[Problem details]:
Repeat the entries exactly, and do not carry the pictures over.

Records excerpted from a collection
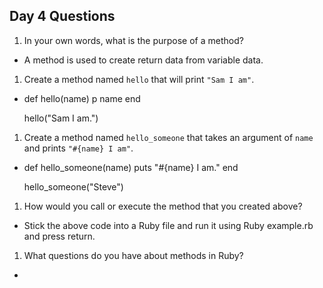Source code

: ## Day 4 Questions

1. In your own words, what is the purpose of a method?
* A method is used to create return data from variable data.
1. Create a method named `hello` that will print `"Sam I am"`.
* def hello(name)
    p name
  end

  hello("Sam I am.")
1. Create a method named `hello_someone` that takes an argument of `name` and prints `"#{name} I am"`.
* def hello_someone(name)
    puts "#{name} I am."
  end

  hello_someone("Steve")
1. How would you call or execute the method that you created above?
* Stick the above code into a Ruby file and run it using Ruby example.rb and press return.

1. What questions do you have about methods in Ruby?
* 

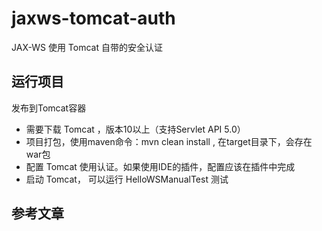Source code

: # jaxws-tomcat-auth

JAX-WS 使用 Tomcat 自带的安全认证

## 运行项目

发布到Tomcat容器
* 需要下载 Tomcat ，版本10以上（支持Servlet API 5.0）
* 项目打包，使用maven命令：mvn clean install , 在target目录下，会存在war包
* 配置 Tomcat 使用认证。如果使用IDE的插件，配置应该在插件中完成
* 启动 Tomcat， 可以运行 HelloWSManualTest 测试

## 参考文章

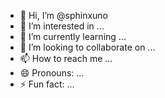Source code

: - 👋 Hi, I’m @sphinxuno
- 👀 I’m interested in ...
- 🌱 I’m currently learning ...
- 💞️ I’m looking to collaborate on ...
- 📫 How to reach me ...
- 😄 Pronouns: ...
- ⚡ Fun fact: ...

<!---
sphinxuno/sphinxuno is a ✨ special ✨ repository because its `README.md` (this file) appears on your GitHub profile.
You can click the Preview link to take a look at your changes.
--->

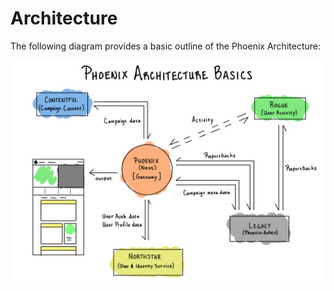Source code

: # Architecture

The following diagram provides a basic outline of the Phoenix Architecture:

![Phoenix Basic Architecture](../.gitbook/assets/phoenix_basic_architecture.png)
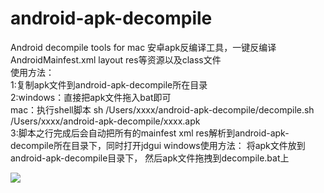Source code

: # android-apk-decompile
Android decompile tools for mac
安卓apk反编译工具，一键反编译AndroidMainfest.xml layout res等资源以及class文件  
使用方法：  
1:复制apk文件到android-apk-decompile所在目录  
2:windows：直接把apk文件拖入bat即可  
  mac：执行shell脚本 sh /Users/xxxx/android-apk-decompile/decompile.sh /Users/xxxx/android-apk-decompile/xxxx.apk   
3:脚本之行完成后会自动把所有的mainfest xml res解析到android-apk-decompile所在目录下，同时打开jdgui
windows使用方法：
将apk文件放到android-apk-decompile目录下，
然后apk文件拖拽到decompile.bat上

![](https://raw.githubusercontent.com/JavaNoober/android-apk-decompile/master/decompile.gif)
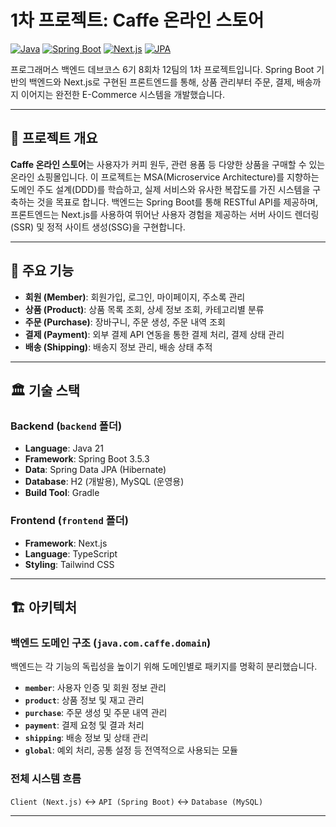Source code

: # 1차 프로젝트: Caffe 온라인 스토어

[![Java](https://img.shields.io/badge/Java-21-orange.svg)](https://www.java.com)
[![Spring Boot](https://img.shields.io/badge/Spring%20Boot-3.x-brightgreen.svg)](https://spring.io/projects/spring-boot)
[![Next.js](https://img.shields.io/badge/Next.js-22.x-black?logo=next.js)](https://nextjs.org/)
[![JPA](https://img.shields.io/badge/JPA-Hibernate-blue.svg)](https://hibernate.org/orm/)

프로그래머스 백엔드 데브코스 6기 8회차 12팀의 1차 프로젝트입니다. Spring Boot 기반의 백엔드와 Next.js로 구현된 프론트엔드를 통해, 상품 관리부터 주문, 결제, 배송까지 이어지는 완전한 E-Commerce 시스템을 개발했습니다.

---

## 📝 프로젝트 개요

**Caffe 온라인 스토어**는 사용자가 커피 원두, 관련 용품 등 다양한 상품을 구매할 수 있는 온라인 쇼핑몰입니다. 이 프로젝트는 MSA(Microservice Architecture)를 지향하는 도메인 주도 설계(DDD)를 학습하고, 실제 서비스와 유사한 복잡도를 가진 시스템을 구축하는 것을 목표로 합니다. 백엔드는 Spring Boot를 통해 RESTful API를 제공하며, 프론트엔드는 Next.js를 사용하여 뛰어난 사용자 경험을 제공하는 서버 사이드 렌더링(SSR) 및 정적 사이트 생성(SSG)을 구현합니다.

---

## 🚀 주요 기능

* **회원 (Member)**: 회원가입, 로그인, 마이페이지, 주소록 관리
* **상품 (Product)**: 상품 목록 조회, 상세 정보 조회, 카테고리별 분류
* **주문 (Purchase)**: 장바구니, 주문 생성, 주문 내역 조회
* **결제 (Payment)**: 외부 결제 API 연동을 통한 결제 처리, 결제 상태 관리
* **배송 (Shipping)**: 배송지 정보 관리, 배송 상태 추적

---

## 🏛️ 기술 스택

### Backend (`backend` 폴더)

* **Language**: Java 21
* **Framework**: Spring Boot 3.5.3
* **Data**: Spring Data JPA (Hibernate)
* **Database**: H2 (개발용), MySQL (운영용)
* **Build Tool**: Gradle

### Frontend (`frontend` 폴더)

* **Framework**: Next.js
* **Language**: TypeScript
* **Styling**: Tailwind CSS

---

## 🏗️ 아키텍처

### 백엔드 도메인 구조 (`java.com.caffe.domain`)

백엔드는 각 기능의 독립성을 높이기 위해 도메인별로 패키지를 명확히 분리했습니다.

* **`member`**: 사용자 인증 및 회원 정보 관리
* **`product`**: 상품 정보 및 재고 관리
* **`purchase`**: 주문 생성 및 주문 내역 관리
* **`payment`**: 결제 요청 및 결과 처리
* **`shipping`**: 배송 정보 및 상태 관리
* **`global`**: 예외 처리, 공통 설정 등 전역적으로 사용되는 모듈

### 전체 시스템 흐름

`Client (Next.js)` ↔️ `API (Spring Boot)` ↔️ `Database (MySQL)`

---
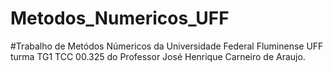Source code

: # Metodos_Numericos_UFF

#Trabalho de Metódos Númericos da Universidade Federal Fluminense UFF turma TG1 TCC 00.325 do Professor José Henrique Carneiro de Araujo.

#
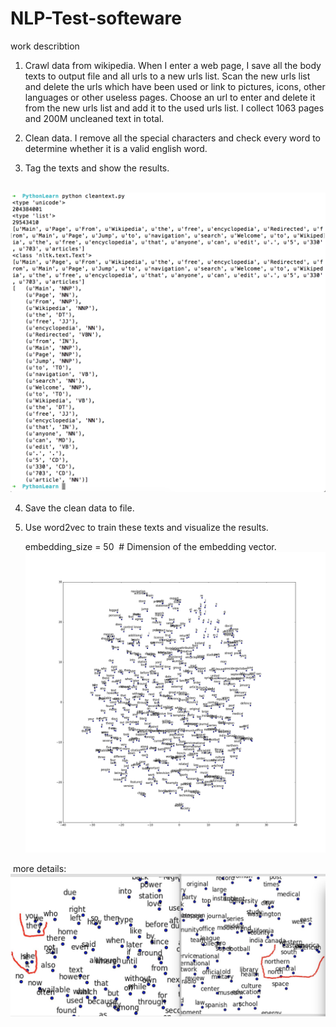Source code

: # NLP-Test-softeware
work describtion 

1. Crawl data from wikipedia. When I enter a web page, I save all the body texts to output file and all urls to a new urls list. Scan the new urls list and delete the urls which have been used or link to pictures, icons, other languages or other useless pages. Choose an url to enter and delete it from the new urls list and add it to the used urls list. I collect 1063 pages and 200M uncleaned text in total.

2. Clean data. I remove all the special characters and check every word to determine whether it is a valid english word. 

3. Tag the texts and show the results.

   ![image](https://github.com/thenewcomer/NLP-Test-softeware/blob/master/tag%20result.png)
   
4. Save the clean data to file.

5. Use word2vec to train these texts and visualize the results. 

   embedding_size = 50  # Dimension of the embedding vector.
   ![image](https://github.com/thenewcomer/NLP-Test-softeware/blob/master/tsne.png)

  more details:   
   ![image](https://github.com/thenewcomer/NLP-Test-softeware/blob/master/word2vec_detail.jpg)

[Finished exercise]:
Source code

: ## Day 4 Questions

1. In your own words, what is the purpose of a method?
* A method is used to create return data from variable data.
1. Create a method named `hello` that will print `"Sam I am"`.
* def hello(name)
    p name
  end

  hello("Sam I am.")
1. Create a method named `hello_someone` that takes an argument of `name` and prints `"#{name} I am"`.
* def hello_someone(name)
    puts "#{name} I am."
  end

  hello_someone("Steve")
1. How would you call or execute the method that you created above?
* Stick the above code into a Ruby file and run it using Ruby example.rb and press return.

1. What questions do you have about methods in Ruby?
* 

Source code

: # jaxws-tomcat-auth

JAX-WS 使用 Tomcat 自带的安全认证

## 运行项目

发布到Tomcat容器
* 需要下载 Tomcat ，版本10以上（支持Servlet API 5.0）
* 项目打包，使用maven命令：mvn clean install , 在target目录下，会存在war包
* 配置 Tomcat 使用认证。如果使用IDE的插件，配置应该在插件中完成
* 启动 Tomcat， 可以运行 HelloWSManualTest 测试

## 参考文章

Source code

: - 👋 Hi, I’m @sphinxuno
- 👀 I’m interested in ...
- 🌱 I’m currently learning ...
- 💞️ I’m looking to collaborate on ...
- 📫 How to reach me ...
- 😄 Pronouns: ...
- ⚡ Fun fact: ...

<!---
sphinxuno/sphinxuno is a ✨ special ✨ repository because its `README.md` (this file) appears on your GitHub profile.
You can click the Preview link to take a look at your changes.
--->

Source code

: # Architecture

The following diagram provides a basic outline of the Phoenix Architecture:

![Phoenix Basic Architecture](../.gitbook/assets/phoenix_basic_architecture.png)
Source code

: # android-apk-decompile
Android decompile tools for mac
安卓apk反编译工具，一键反编译AndroidMainfest.xml layout res等资源以及class文件  
使用方法：  
1:复制apk文件到android-apk-decompile所在目录  
2:windows：直接把apk文件拖入bat即可  
  mac：执行shell脚本 sh /Users/xxxx/android-apk-decompile/decompile.sh /Users/xxxx/android-apk-decompile/xxxx.apk   
3:脚本之行完成后会自动把所有的mainfest xml res解析到android-apk-decompile所在目录下，同时打开jdgui
windows使用方法：
将apk文件放到android-apk-decompile目录下，
然后apk文件拖拽到decompile.bat上

![](https://raw.githubusercontent.com/JavaNoober/android-apk-decompile/master/decompile.gif)
Source code

: # 1차 프로젝트: Caffe 온라인 스토어

[![Java](https://img.shields.io/badge/Java-21-orange.svg)](https://www.java.com)
[![Spring Boot](https://img.shields.io/badge/Spring%20Boot-3.x-brightgreen.svg)](https://spring.io/projects/spring-boot)
[![Next.js](https://img.shields.io/badge/Next.js-22.x-black?logo=next.js)](https://nextjs.org/)
[![JPA](https://img.shields.io/badge/JPA-Hibernate-blue.svg)](https://hibernate.org/orm/)

프로그래머스 백엔드 데브코스 6기 8회차 12팀의 1차 프로젝트입니다. Spring Boot 기반의 백엔드와 Next.js로 구현된 프론트엔드를 통해, 상품 관리부터 주문, 결제, 배송까지 이어지는 완전한 E-Commerce 시스템을 개발했습니다.

---

## 📝 프로젝트 개요

**Caffe 온라인 스토어**는 사용자가 커피 원두, 관련 용품 등 다양한 상품을 구매할 수 있는 온라인 쇼핑몰입니다. 이 프로젝트는 MSA(Microservice Architecture)를 지향하는 도메인 주도 설계(DDD)를 학습하고, 실제 서비스와 유사한 복잡도를 가진 시스템을 구축하는 것을 목표로 합니다. 백엔드는 Spring Boot를 통해 RESTful API를 제공하며, 프론트엔드는 Next.js를 사용하여 뛰어난 사용자 경험을 제공하는 서버 사이드 렌더링(SSR) 및 정적 사이트 생성(SSG)을 구현합니다.

---

## 🚀 주요 기능

* **회원 (Member)**: 회원가입, 로그인, 마이페이지, 주소록 관리
* **상품 (Product)**: 상품 목록 조회, 상세 정보 조회, 카테고리별 분류
* **주문 (Purchase)**: 장바구니, 주문 생성, 주문 내역 조회
* **결제 (Payment)**: 외부 결제 API 연동을 통한 결제 처리, 결제 상태 관리
* **배송 (Shipping)**: 배송지 정보 관리, 배송 상태 추적

---

## 🏛️ 기술 스택

### Backend (`backend` 폴더)

* **Language**: Java 21
* **Framework**: Spring Boot 3.5.3
* **Data**: Spring Data JPA (Hibernate)
* **Database**: H2 (개발용), MySQL (운영용)
* **Build Tool**: Gradle

### Frontend (`frontend` 폴더)

* **Framework**: Next.js
* **Language**: TypeScript
* **Styling**: Tailwind CSS

---

## 🏗️ 아키텍처

### 백엔드 도메인 구조 (`java.com.caffe.domain`)

백엔드는 각 기능의 독립성을 높이기 위해 도메인별로 패키지를 명확히 분리했습니다.

* **`member`**: 사용자 인증 및 회원 정보 관리
* **`product`**: 상품 정보 및 재고 관리
* **`purchase`**: 주문 생성 및 주문 내역 관리
* **`payment`**: 결제 요청 및 결과 처리
* **`shipping`**: 배송 정보 및 상태 관리
* **`global`**: 예외 처리, 공통 설정 등 전역적으로 사용되는 모듈

### 전체 시스템 흐름

`Client (Next.js)` ↔️ `API (Spring Boot)` ↔️ `Database (MySQL)`

---
Source code

: # Metodos_Numericos_UFF

#Trabalho de Metódos Númericos da Universidade Federal Fluminense UFF turma TG1 TCC 00.325 do Professor José Henrique Carneiro de Araujo.

#
Source code

: # NLP-Test-softeware
work describtion 

1. Crawl data from wikipedia. When I enter a web page, I save all the body texts to output file and all urls to a new urls list. Scan the new urls list and delete the urls which have been used or link to pictures, icons, other languages or other useless pages. Choose an url to enter and delete it from the new urls list and add it to the used urls list. I collect 1063 pages and 200M uncleaned text in total.

2. Clean data. I remove all the special characters and check every word to determine whether it is a valid english word. 

3. Tag the texts and show the results.

   ![image](https://github.com/thenewcomer/NLP-Test-softeware/blob/master/tag%20result.png)
   
4. Save the clean data to file.

5. Use word2vec to train these texts and visualize the results. 

   embedding_size = 50  # Dimension of the embedding vector.
   ![image](https://github.com/thenewcomer/NLP-Test-softeware/blob/master/tsne.png)

  more details:   
   ![image](https://github.com/thenewcomer/NLP-Test-softeware/blob/master/word2vec_detail.jpg)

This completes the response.